Academia isn't startup world. The community is small, people have long memories, and I've rarely seen the strategy being deployed here work out. It does work sometimes, but more often it backfires. Especially for folks who aren't yet on a tenure track.


Science/Nature are prestigious, but the quality of their articles are often questionable. Part of the problem is the short format, which makes it difficult to include a lot of context and sanity-checking. Another issue is that they prioritize the “sexiness” of the research over pretty much everything else.


I'll never understand why Science/Nature carry any currency in CS and Math. TBH I consider them negative signals in these fields, and I encourage others to do the same when hiring -- the same way that a prestigious newspaper or magazine would treat someone with a bunch of (non-news) Buzzfeed bylines.

There are some exceptions. E.g., a Science/Nature paper summarizing several years worth of papers published in "real" venues. Truly novel work that's reported on for the first time in Nature/Science is almost universally garbage. At least in CS/Math.


In my experience, at least in pure math, publishing in Nature/Science doesn’t carry any weight. The most prestigious journals for a given subfield usually specialize in that subfield (with a name like Journal of Geometric Topology), with a few exceptions like Annals and JAMS. Even those are still focused heavily on pure math; I can’t think of any which are cross-disciplinary outside of math.

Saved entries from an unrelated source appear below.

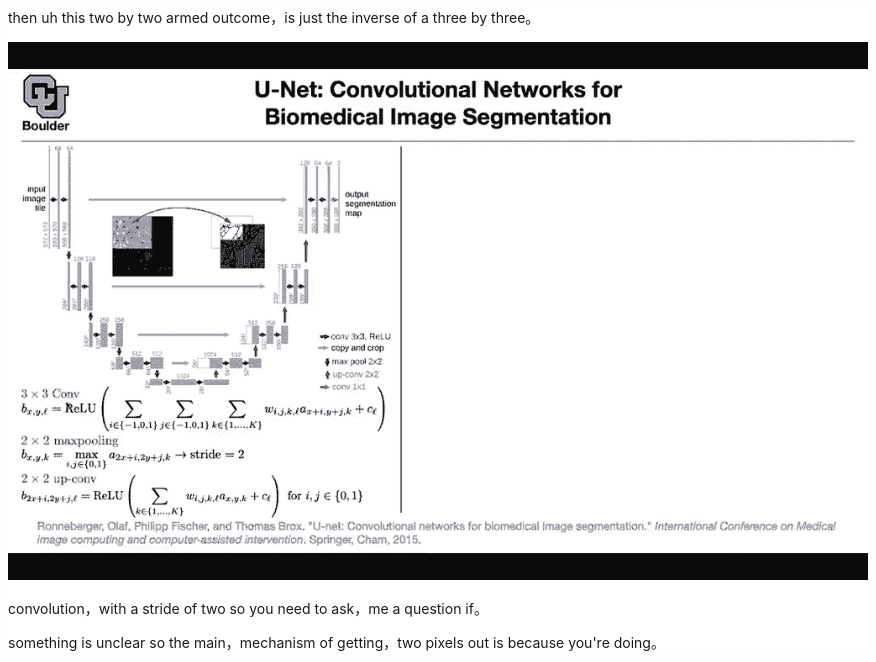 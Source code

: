 
then uh this two by two armed outcome，is just the inverse of a three by three。



![](img/9970c132ebdce7eb0f9b8352988bd343_25.png)

convolution，with a stride of two so you need to ask，me a question if。

something is unclear so the main，mechanism of getting，two pixels out is because you're doing。



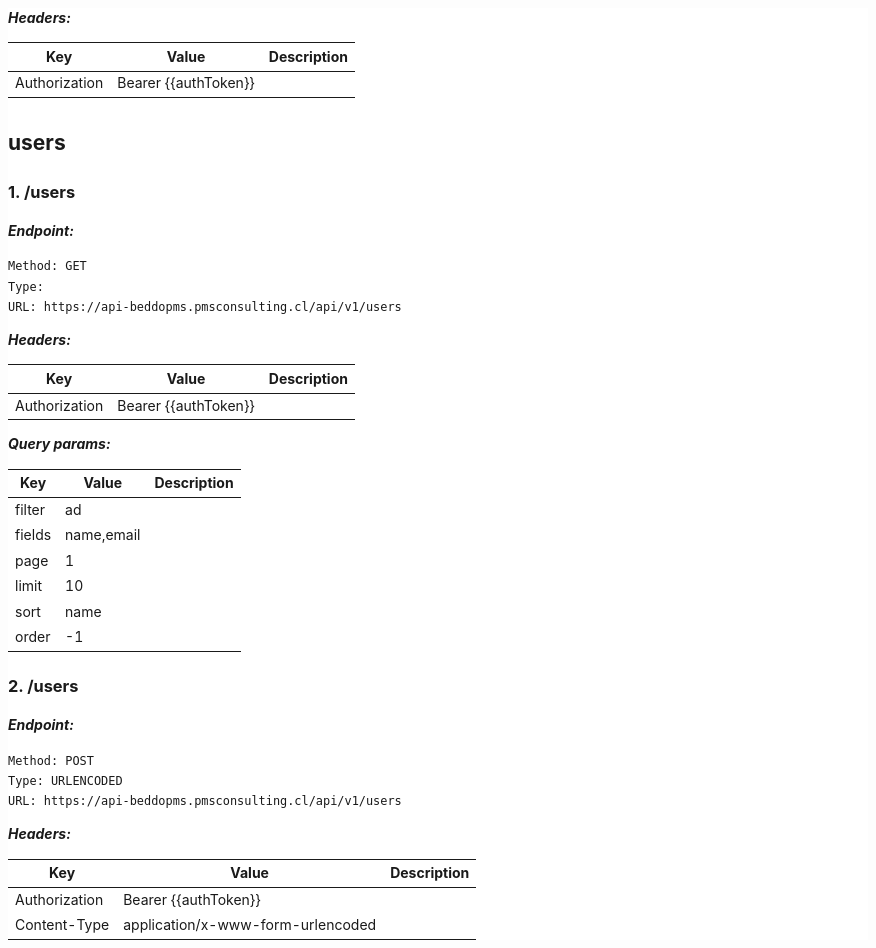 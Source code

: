 ***Headers:***

| Key | Value | Description |
| --- | ------|-------------|
| Authorization | Bearer {{authToken}} |  |

## users

### 1. /users

***Endpoint:***

```bash
Method: GET
Type:
URL: https://api-beddopms.pmsconsulting.cl/api/v1/users
```

***Headers:***

| Key | Value | Description |
| --- | ------|-------------|
| Authorization | Bearer {{authToken}} |  |

***Query params:***

| Key | Value | Description |
| --- | ------|-------------|
| filter | ad |  |
| fields | name,email |  |
| page | 1 |  |
| limit | 10 |  |
| sort | name |  |
| order | -1 |  |

### 2. /users

***Endpoint:***

```bash
Method: POST
Type: URLENCODED
URL: https://api-beddopms.pmsconsulting.cl/api/v1/users
```

***Headers:***

| Key | Value | Description |
| --- | ------|-------------|
| Authorization | Bearer {{authToken}} |  |
| Content-Type | application/x-www-form-urlencoded |  |
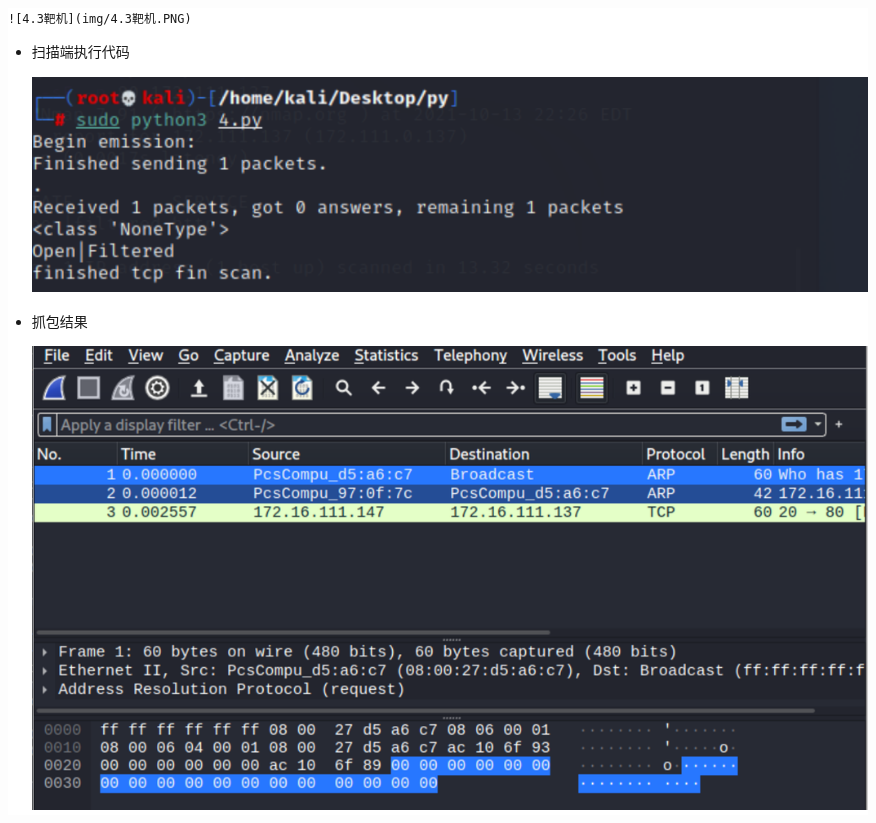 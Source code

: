     ![4.3靶机](img/4.3靶机.PNG)

  - 扫描端执行代码

    ![4.3扫描端](img/4.3扫描端.PNG)

  - 抓包结果

    ![4.3抓包](img/4.3抓包.PNG)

Nature in particular seems vulnerable to the academic equivalent of click-bait articles. I think the top journals within a specific field are more reliable.


This is why I have empathy for conspiracy believers. From their perspective, their understanding of the world is accurate.

This is also why I see the inevitable failure of social media platforms in regulating truth-vs-non-truth.


As a thorough non-expert, I don't take headlines in the style of The Register seriously, even if the article is in Nature.

Although, if it was really from The Register it probably would have said "boffins" rather than "humans".


Sometimes popular science is itself the misinformation. The authors stretch the findings to land in prestigious journals. The news stretches the findings further to sell clicks (c.f. Gell-Mann Amnesia effect). The people on the internet selectively quote articles and selectively ignore others. The algorithm tries to only show you content that you like.

The truth doesn't have a chance.


This phenomenon has a name: epistemic learned helplessness.